Divorce : Mon ex refuse de payer l’indemnité d’occupation, quels recours ?

refus de payer indemnité d'occupation divorce_

C’est la double peine classique qui rend fou : vous avez quitté le domicile conjugal pour apaiser les tensions, vous payez un loyer ailleurs, et pendant ce temps… Monsieur ou Madame profite tranquillement de votre maison commune, sans débourser un centime. 🏠💸

En 2026, les séparations sont déjà assez coûteuses comme ça. Alors, quand l’un des deux occupe le bien immobilier commun « gratuitement » et refuse de passer à la caisse, la tension monte d’un cran.

On ne va pas se mentir : cette situation est injuste et financièrement insupportable. Mais bonne nouvelle, la loi est de votre côté. Vous avez le droit à ce qu’on appelle une indemnité d’occupation. Encore faut-il savoir comment la réclamer sans y laisser sa santé mentale.
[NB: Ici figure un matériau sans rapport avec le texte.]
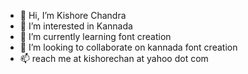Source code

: - 👋 Hi, I’m Kishore Chandra
- 👀 I’m interested in Kannada
- 🌱 I’m currently learning font creation
- 💞️ I’m looking to collaborate on kannada font creation
- 📫 reach me at kishorechan at yahoo dot com

<!---
kishorechan/kishorechan is a ✨ special ✨ repository because its `README.md` (this file) appears on your GitHub profile.
You can click the Preview link to take a look at your changes.
--->
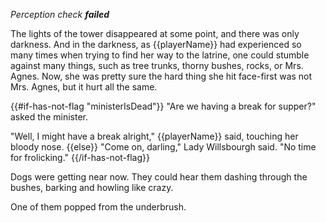 _Perception check **failed**_

The lights of the tower disappeared at some point, and there was only darkness. And in the darkness, as {{playerName}} had experienced so many times when trying to find her way to the latrine, one could stumble against many things, such as tree trunks, thorny bushes, rocks, or Mrs. Agnes. Now, she was pretty sure the hard thing she hit face-first was not Mrs. Agnes, but it hurt all the same.

{{#if-has-not-flag "ministerIsDead"}}
"Are we having a break for supper?" asked the minister.

"Well, I might have a break alright," {{playerName}} said, touching her bloody nose.
{{else}}
"Come on, darling," Lady Willsbourgh said. "No time for frolicking."
{{/if-has-not-flag}}

Dogs were getting near now. They could hear them dashing through the bushes, barking and howling like crazy.

One of them popped from the underbrush.

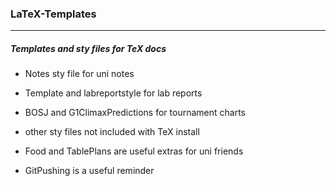 ### LaTeX-Templates

---

##### Templates and sty files for TeX docs

* Notes sty file for uni notes

* Template and labreportstyle for lab reports

* BOSJ and G1ClimaxPredictions for tournament charts

* other sty files not included with TeX install

* Food and TablePlans are useful extras for uni friends

* GitPushing is a useful reminder
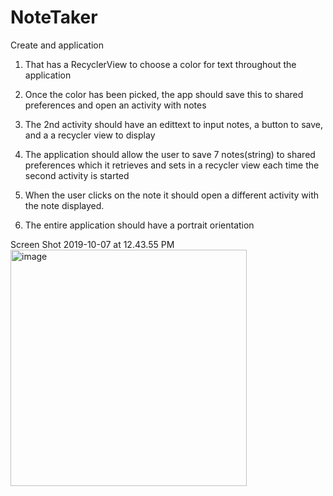# NoteTaker
Create and application

1. That has a RecyclerView to choose a color for text throughout the application

2. Once the color has been picked, the app should save this to shared preferences and open an activity with notes

3. The 2nd activity should have an edittext to input notes, a button to save, and a a recycler view to display

4. The application should allow the user to save 7 notes(string) to shared preferences which it retrieves and sets in a recycler view each time the second activity is started

5. When the user clicks on the note it should open a different activity with the note displayed.

6. The entire application should have a portrait orientation

Screen Shot 2019-10-07 at 12.43.55 PM
<img width="378" alt="image" src="https://user-images.githubusercontent.com/55797189/66331669-1189e680-e901-11e9-8eeb-70d329050981.png">
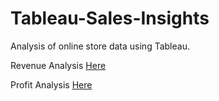 # Tableau-Sales-Insights

Analysis of online store data using Tableau. 


Revenue Analysis [Here](https://prod-useast-a.online.tableau.com/t/abelardoriojasportfolio/views/SalesInsights/RevenueAnalysis?:showAppBanner=false&:display_count=n&:showVizHome=n&:origin=viz_share_link) 


Profit Analysis [Here](https://prod-useast-a.online.tableau.com/t/abelardoriojasportfolio/views/SalesInsights/ProfitAnalysis?:showAppBanner=false&:display_count=n&:showVizHome=n&:origin=viz_share_link)
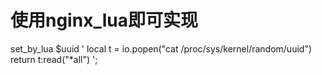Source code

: # 使用nginx_lua即可实现 
set_by_lua $uuid ' local t = io.popen("cat /proc/sys/kernel/random/uuid") return t:read("*all") ';
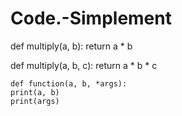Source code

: # Code.-Simplement
def multiply(a, b):
    return a * b

def multiply(a, b, c):
    return a * b * c

    def function(a, b, *args):
    print(a, b)
    print(args)
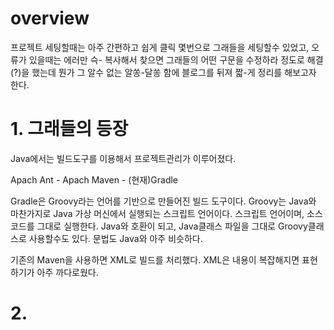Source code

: 
# overview


프로젝트 세팅할때는 아주 간편하고 쉽게 클릭 몇번으로 그래들을 세팅할수 있었고, 
오류가 있을때는 에러만 슥- 복사해서 찾으면 그래들의 어떤 구문을 수정하라 정도로 해결(?)을 했는데
뭔가 그 알수 없는 알쏭-달쏭 함에 블로그를 뒤져 짧-게 정리를 해보고자 한다.


# 1. 그래들의 등장
Java에서는 빌드도구를 이용해서 프로젝트관리가 이루어졌다.

Apach Ant - Apach Maven - (현재)Gradle

Gradle은 Groovy라는 언어를 기반으로 만들어진 빌드 도구이다.
Groovy는 Java와 마찬가지로 Java 가상 머신에서 실행되는 스크립트 언어이다.
  스크립트 언어이며, 소스코드를 그대로 실행한다.
  Java와 호환이 되고, Java클래스 파일을 그대로 Groovy클래스로 사용할수도 있다.
  문법도 Java와 아주 비슷하다.

기존의 Maven을 사용하면 XML로 빌드를 처리했다. XML은 내용이 복잡해지면 표현하기가 아주 까다로웠다.


# 2. 
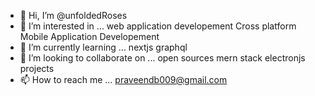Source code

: - 👋 Hi, I’m @unfoldedRoses
- 👀 I’m interested in ... web application developement Cross platform Mobile Application Developement
- 🌱 I’m currently learning ... nextjs graphql
- 💞️ I’m looking to collaborate on ... open sources mern stack electronjs projects
- 📫 How to reach me ... praveendb009@gmail.com

<!---
unfoldedRoses/unfoldedRoses is a ✨ special ✨ repository because its `README.md` (this file) appears on your GitHub profile.
You can click the Preview link to take a look at your changes.
--->
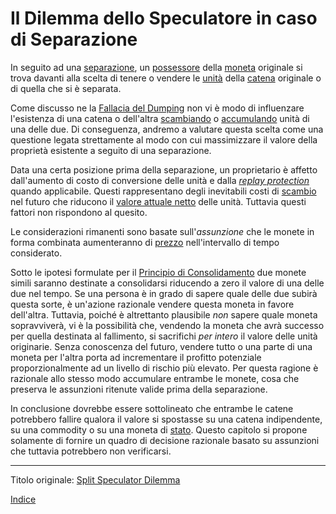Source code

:  # Il Dilemma dello Speculatore in caso di Separazione



In seguito ad una [separazione](ch101-glossary.md#separazione-split), un [possessore](ch101-glossary.md#proprietario) della [moneta](ch101-glossary.md#moneta) originale si trova davanti alla scelta di tenere o vendere le [unità](ch101-glossary.md#unità) della [catena](ch101-glossary.md#catena) originale o di quella che si è separata.

Come discusso ne la [Fallacia del Dumping](ch049-dumping-fallacy.md) non vi è modo di influenzare l'esistenza di una catena o dell'altra [scambiando](ch101-glossary.md#scambio-di-unità) o [accumulando](ch101-glossary.md#accumulare) unità di una delle due. Di conseguenza, andremo a valutare questa scelta come una questione legata strettamente al modo con cui massimizzare il valore della proprietà esistente a seguito di una separazione.

Data una certa posizione prima della separazione, un proprietario è affetto dall'aumento di costo di conversione delle unità e dalla [_replay protection_](ch076-replay-protection-fallacy.md) quando applicabile. Questi rappresentano degli inevitabili costi di [scambio](ch101-glossary.md#scambio) nel futuro che riducono il [valore attuale netto](https://it.wikipedia.org/wiki/Valore_attuale_netto) delle unità. Tuttavia questi fattori non rispondono al quesito.

Le considerazioni rimanenti sono basate sull'_assunzione_ che le monete in forma combinata aumenteranno di [prezzo](ch101-glossary.md#prezzo) nell'intervallo di tempo considerato.

Sotto le ipotesi formulate per il [Principio di Consolidamento](ch020-consolidation-principle.md) due monete simili saranno destinate a consolidarsi riducendo a zero il valore di una delle due nel tempo. Se una persona è in grado di sapere quale delle due subirà questa sorte, è un'azione razionale vendere questa moneta in favore dell'altra. Tuttavia, poiché è altrettanto plausibile _non_ sapere quale moneta sopravviverà, vi è la possibilità che, vendendo la moneta che avrà successo per quella destinata al fallimento, si sacrifichi _per intero_ il valore delle unità originarie. Senza conoscenza del futuro, vendere tutto o una parte di una moneta per l'altra porta ad incrementare il profitto potenziale proporzionalmente ad un livello di rischio più elevato. Per questa ragione è razionale allo stesso modo accumulare entrambe le monete, cosa che preserva le assunzioni ritenute valide prima della separazione.

In conclusione dovrebbe essere sottolineato che entrambe le catene potrebbero fallire qualora il valore si spostasse su una catena indipendente, su una commodity o su una moneta di [stato](ch101-glossary.md#stato). Questo capitolo si propone solamente di fornire un quadro di decisione razionale basato su assunzioni che tuttavia potrebbero non verificarsi.

---

Titolo originale: [Split Speculator Dilemma](https://github.com/libbitcoin/libbitcoin-system/wiki/Split-Speculator-Dilemma)

[Indice](/README.md)

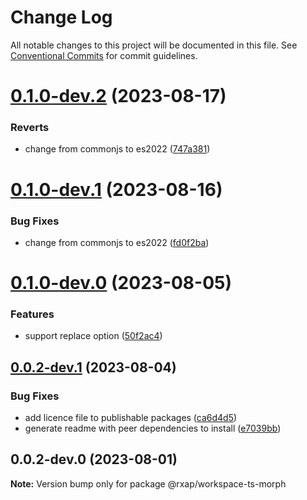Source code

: # Change Log

All notable changes to this project will be documented in this file.
See [Conventional Commits](https://conventionalcommits.org) for commit guidelines.

# [0.1.0-dev.2](https://gitlab.com/rxap/packages/compare/@rxap/workspace-ts-morph@0.1.0-dev.1...@rxap/workspace-ts-morph@0.1.0-dev.2) (2023-08-17)

### Reverts

- change from commonjs to es2022 ([747a381](https://gitlab.com/rxap/packages/commit/747a381a090f0a276cf363da61bb19ed0c9cb5b7))

# [0.1.0-dev.1](https://gitlab.com/rxap/packages/compare/@rxap/workspace-ts-morph@0.1.0-dev.0...@rxap/workspace-ts-morph@0.1.0-dev.1) (2023-08-16)

### Bug Fixes

- change from commonjs to es2022 ([fd0f2ba](https://gitlab.com/rxap/packages/commit/fd0f2bae24eae7c854e96f630076cd5598c30be6))

# [0.1.0-dev.0](https://gitlab.com/rxap/packages/compare/@rxap/workspace-ts-morph@0.0.2-dev.1...@rxap/workspace-ts-morph@0.1.0-dev.0) (2023-08-05)

### Features

- support replace option ([50f2ac4](https://gitlab.com/rxap/packages/commit/50f2ac4d89017027c51a51223cd58a466edef1d0))

## [0.0.2-dev.1](https://gitlab.com/rxap/packages/compare/@rxap/workspace-ts-morph@0.0.2-dev.0...@rxap/workspace-ts-morph@0.0.2-dev.1) (2023-08-04)

### Bug Fixes

- add licence file to publishable packages ([ca6d4d5](https://gitlab.com/rxap/packages/commit/ca6d4d509a743b89bad5ed7ae935d3007231705a))
- generate readme with peer dependencies to install ([e7039bb](https://gitlab.com/rxap/packages/commit/e7039bb5e86ffeadfe7cc92d5fc71d32f8efb4fb))

## 0.0.2-dev.0 (2023-08-01)

**Note:** Version bump only for package @rxap/workspace-ts-morph
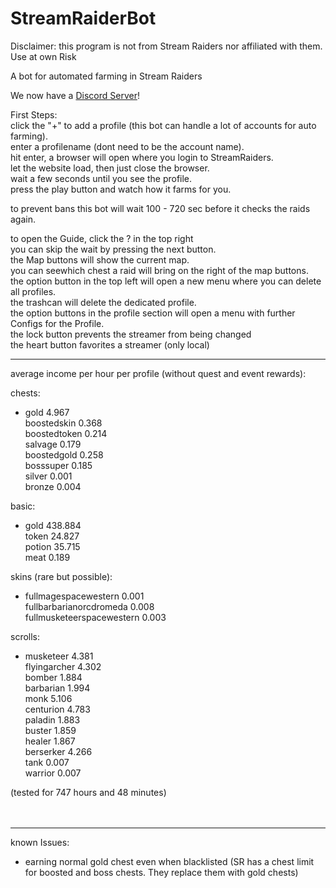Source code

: # StreamRaiderBot

Disclaimer: this program is not from Stream Raiders nor affiliated with them. Use at own Risk

A bot for automated farming in Stream Raiders

We now have a [Discord Server](https://discord.gg/u7e5nTRaZQ)!


First Steps:  
click the "+" to add a profile (this bot can handle a lot of accounts for auto farming).  
enter a profilename (dont need to be the account name).  
hit enter, a browser will open where you login to StreamRaiders.  
let the website load, then just close the browser.  
wait a few seconds until you see the profile.  
press the play button and watch how it farms for you.  
  
to prevent bans this bot will wait 100 - 720 sec before it checks the raids again.

to open the Guide, click the ? in the top right  
you can skip the wait by pressing the next button.  
the Map buttons will show the current map.  
you can seewhich chest a raid will bring on the right of the map buttons.  
the option button in the top left will open a new menu where you can delete all profiles.  
the trashcan will delete the dedicated profile.  
the option buttons in the profile section will open a menu with further Configs for the Profile.  
the lock button prevents the streamer from being changed  
the heart button favorites a streamer (only local)  

***

average income per hour per profile (without quest and event rewards):  
  
chests:  
- gold 4.967  
boostedskin 0.368  
boostedtoken 0.214  
salvage 0.179  
boostedgold 0.258  
bosssuper 0.185  
silver 0.001  
bronze 0.004  
  
basic:  
- gold 438.884  
token 24.827  
potion 35.715  
meat 0.189  
  
skins (rare but possible):  
- fullmagespacewestern 0.001  
fullbarbarianorcdromeda 0.008  
fullmusketeerspacewestern 0.003  
  
scrolls:  
- musketeer 4.381  
flyingarcher 4.302  
bomber 1.884  
barbarian 1.994  
monk 5.106  
centurion 4.783  
paladin 1.883  
buster 1.859  
healer 1.867  
berserker 4.266  
tank 0.007  
warrior 0.007  

(tested for 747 hours and 48 minutes)  
<br><br>
***
known Issues:  
- earning normal gold chest even when blacklisted (SR has a chest limit for boosted and boss chests. They replace them with gold chests)  



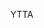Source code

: YTTA

<!---
tcpin/tcpin is a ✨ special ✨ repository because its `README.md` (this file) appears on your GitHub profile.
You can click the Preview link to take a look at your changes.
--->

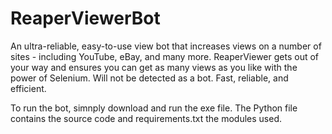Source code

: # ReaperViewerBot
An ultra-reliable, easy-to-use view bot that increases views on a number of sites - including YouTube, eBay, and many more. ReaperViewer gets out of your way and ensures you can get as many views as you like with the power of Selenium. Will not be detected as a bot. Fast, reliable, and efficient.

To run the bot, simnply download and run the exe file. The Python file contains the source code and requirements.txt the modules used.
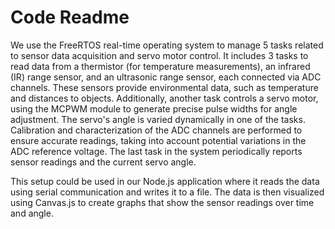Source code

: # Code Readme

We use the FreeRTOS real-time operating system to manage 5 tasks related to sensor data acquisition and servo motor control. It includes 3 tasks to read data from a thermistor (for temperature measurements), an infrared (IR) range sensor, and an ultrasonic range sensor, each connected via ADC channels. These sensors provide environmental data, such as temperature and distances to objects. Additionally, another task controls a servo motor, using the MCPWM module to generate precise pulse widths for angle adjustment. The servo's angle is varied dynamically in one of the tasks. Calibration and characterization of the ADC channels are performed to ensure accurate readings, taking into account potential variations in the ADC reference voltage. The last task in the system periodically reports sensor readings and the current servo angle. 

This setup could be used in our Node.js application where it reads the data using serial communication and writes it to a file. The data is then visualized using Canvas.js to create graphs that show the sensor readings over time and angle.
On fait le point ensemble sur vos droits, les pièges à éviter et la méthode concrète pour récupérer ce qui vous est dû. C’est parti !

L’indemnité d’occupation : c’est quoi exactement ?

Avant de ruer dans les brancards, posons les bases. L’indemnité d’occupation, ce n’est ni une pension alimentaire, ni un loyer classique.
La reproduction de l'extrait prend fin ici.